警察庁の発表によると、平成30年度(平成30年4月1日から平成31年3月31日までの期間)の国内の交通事故による死傷者数は、約51万5千人です。日本の総人口は約1億2600万人ですから、平成30年度の1年間では、日本に住んでいる人の245人に1人(0.41%)が交通事故にあってしまったことになります。

一方、大きな地震(震度6弱以上)にあった人を数えてみましょう。
平成30年度に日本国内で発生した地震のうち、震度6弱以上を観測したものは、平成30年9月6日に発生し、最大震度7を観測した「平成30年北海道胆振東部地震」をはじめ、4回発生しています。

この4つの地震で震度6弱以上を観測した市町村に住んでいる人の数を合計すると約170万人です。
(厚真町では、平成30年度内に震度6弱以上の地震が2回観測されていますが、重複カウントはしていません)

交通事故と同様に日本の総人口あたりの割合で考えると、平成30年度の1年間では、日本に住んでいる人の74人に1人(1.35%)が震度6弱以上の地震を経験していることになります。

なんと、交通事故の3倍近くの数字です。

平成30年度に発生した4つの地震のうち、平成30年6月18日に発生し、大阪市北区他で震度6弱を観測した「大阪府北部を震源とする地震」は、大都市の近くで発生しています。このため、大きな地震を経験した人の数は、平成30年度が特別に多い可能性があります。

それでは、地震を経験した人の数を過去10年間の平均で計算してみます。

平成21年4月から31年3月までの期間に、震度6弱以上の地震を経験した人の数を先ほどと同じように数えると約1,230万人となります。1年分の平均では約123万人。同様に日本の総人口あたりの割合では、毎年103人に1人(0.97%)が震度6弱以上の地震を経験していることになります。

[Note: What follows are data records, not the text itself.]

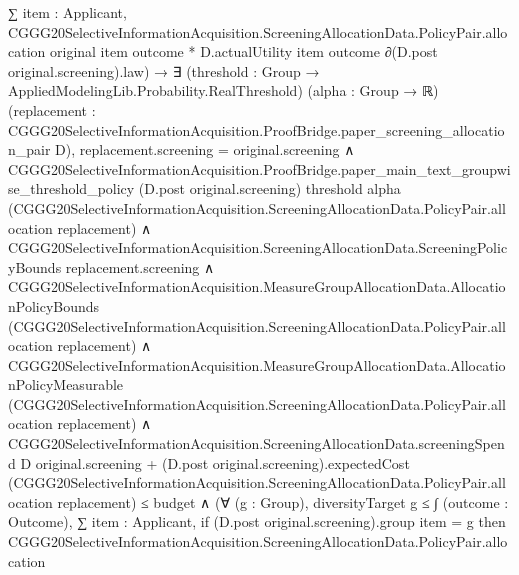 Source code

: \documentclass[10pt]{article}
\begin{document}
\begin{ReviewVerbatim}
                                ∑ item : Applicant,
                                  CGGG20SelectiveInformationAcquisition.ScreeningAllocationData.PolicyPair.allocation
                                      original item outcome *
                                    D.actualUtility item outcome ∂(D.post original.screening).law) →
                      ∃ (threshold : Group → AppliedModelingLib.Probability.RealThreshold) (alpha : Group → ℝ)
                        (replacement :
                        CGGG20SelectiveInformationAcquisition.ProofBridge.paper_screening_allocation_pair D),
                        replacement.screening = original.screening ∧
                          CGGG20SelectiveInformationAcquisition.ProofBridge.paper_main_text_groupwise_threshold_policy
                              (D.post original.screening) threshold alpha
                              (CGGG20SelectiveInformationAcquisition.ScreeningAllocationData.PolicyPair.allocation
                                replacement) ∧
                            CGGG20SelectiveInformationAcquisition.ScreeningAllocationData.ScreeningPolicyBounds
                                replacement.screening ∧
                              CGGG20SelectiveInformationAcquisition.MeasureGroupAllocationData.AllocationPolicyBounds
                                  (CGGG20SelectiveInformationAcquisition.ScreeningAllocationData.PolicyPair.allocation
                                    replacement) ∧
                                CGGG20SelectiveInformationAcquisition.MeasureGroupAllocationData.AllocationPolicyMeasurable
                                    (CGGG20SelectiveInformationAcquisition.ScreeningAllocationData.PolicyPair.allocation
                                      replacement) ∧
                                  CGGG20SelectiveInformationAcquisition.ScreeningAllocationData.screeningSpend D
                                          original.screening +
                                        (D.post original.screening).expectedCost
                                          (CGGG20SelectiveInformationAcquisition.ScreeningAllocationData.PolicyPair.allocation
                                            replacement) ≤
                                      budget ∧
                                    (∀ (g : Group),
                                        diversityTarget g ≤
                                          ∫ (outcome : Outcome),
                                            ∑ item : Applicant,
                                              if (D.post original.screening).group item = g then
                                                CGGG20SelectiveInformationAcquisition.ScreeningAllocationData.PolicyPair.allocation

\end{ReviewVerbatim}
\end{document}
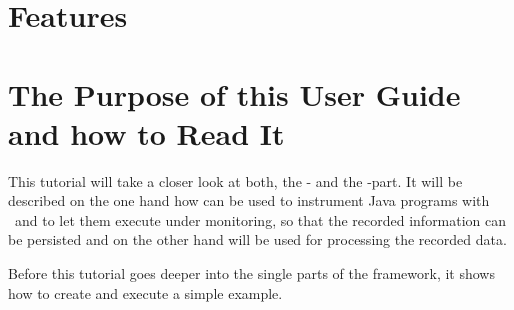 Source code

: \section{Features}


\section{The Purpose of this User Guide and how to Read It}

This tutorial will take a closer look at both, the \KiekerMonitoringPart{}- and %
the \KiekerAnalysisPart-part. It will be described on the one hand how %
\KiekerMonitoringPart{}  can be used to instrument Java programs %
with \Kieker\ and to let them execute under monitoring, so that the recorded %
information can be persisted and on the other hand \KiekerAnalysisPart{} %
will be used for processing the recorded data.

Before this tutorial goes deeper into the single parts of the framework, it %
shows how to create and execute a simple example.


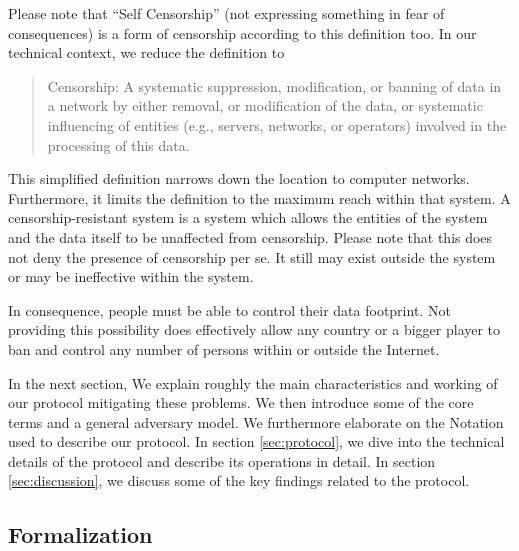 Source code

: \documentclass[10pt,journal,compsoc,twocolumn,twoside]{IEEEtran}
\begin{document}
Please note that ``Self Censorship'' (not expressing something in fear of consequences)  is a form of censorship according to this definition too. In our technical context, we reduce the definition to
\begin{quote}
	Censorship: A systematic suppression, modification, or banning of data in a network by either removal, or modification of the data, or systematic influencing of entities (e.g., servers, networks, or operators) involved in the processing of this data.
\end{quote}
This simplified definition narrows down the location to computer networks.  Furthermore, it limits the definition to the maximum reach within that system. A censorship-resistant system is a system which allows the entities of the system and the data itself to be unaffected from censorship. Please note that this does not deny the presence of censorship per se. It still may exist outside the system or may be ineffective within the system. 

In consequence, people must be able to control their data footprint. Not providing this possibility does effectively allow any country or a bigger player to ban and control any number of persons within or outside the Internet.  

In the next section, We explain roughly the main characteristics and working of our protocol mitigating these problems. We then introduce some of the core terms and a general adversary model. We furthermore elaborate on the Notation used to describe our protocol. In section \ref{sec:protocol}, we dive into the technical details of the protocol and describe its operations in detail. In section \ref{sec:discussion}, we discuss some of the key findings related to the protocol.

\subsection{Formalization}
\end{document}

確かに平成30年度は過去10年間の平均より高い数字ですが、交通事故と比べると地震にあってしまう可能性はかなり高いことが分かります。

「えっ?、本当?、交通事故は身近で発生することもあるのに」と思うかもしれませんが、交通事故では1度に多くの人が巻きこまれてしまうことはほとんどありません。一方、地震はひとたび発生すると、何十万人もの人達が同時に経験します。例えば、「平成30年北海道胆振東部地震」では、札幌市内だけでも約26万人が震度6弱以上を経験しました。身近で見聞きすることは無くても国内では毎年多くの人が大きな地震を経験しています。

日本に住んでいる限り、大きな地震にあってしまう可能性は非常に高いです。

いつ地震が来ても困らないように日ごろの備えをしましょう。

 

※日本の総人口は平成30年10月1日現在の数字です。地震発生時の各市町村の地震経験人数は、それぞれの地震発生の直前に行われた国勢調査に基づいています。このため、正確な地震経験人数とその割合にはなっていません。

※イラストに描いている宝くじの数字は、ジャンボ宝くじでの全発売本数に対する1等(7億円)の本数の確率です。

長屋 和宏(ながや かずひろ)
 国土交通省 国土技術政策総合研究所(国総研) 企画部 主任研究官(つくば科学教育マイスター)
私たちの生活を支える橋などの土木インフラの大切さを知ってもらうために、出前講座などを通じて国総研の活動を分かりやすく発信しています。
特に防災分野では、小中学生の皆さんと一緒に、様々な視点で勉強しています。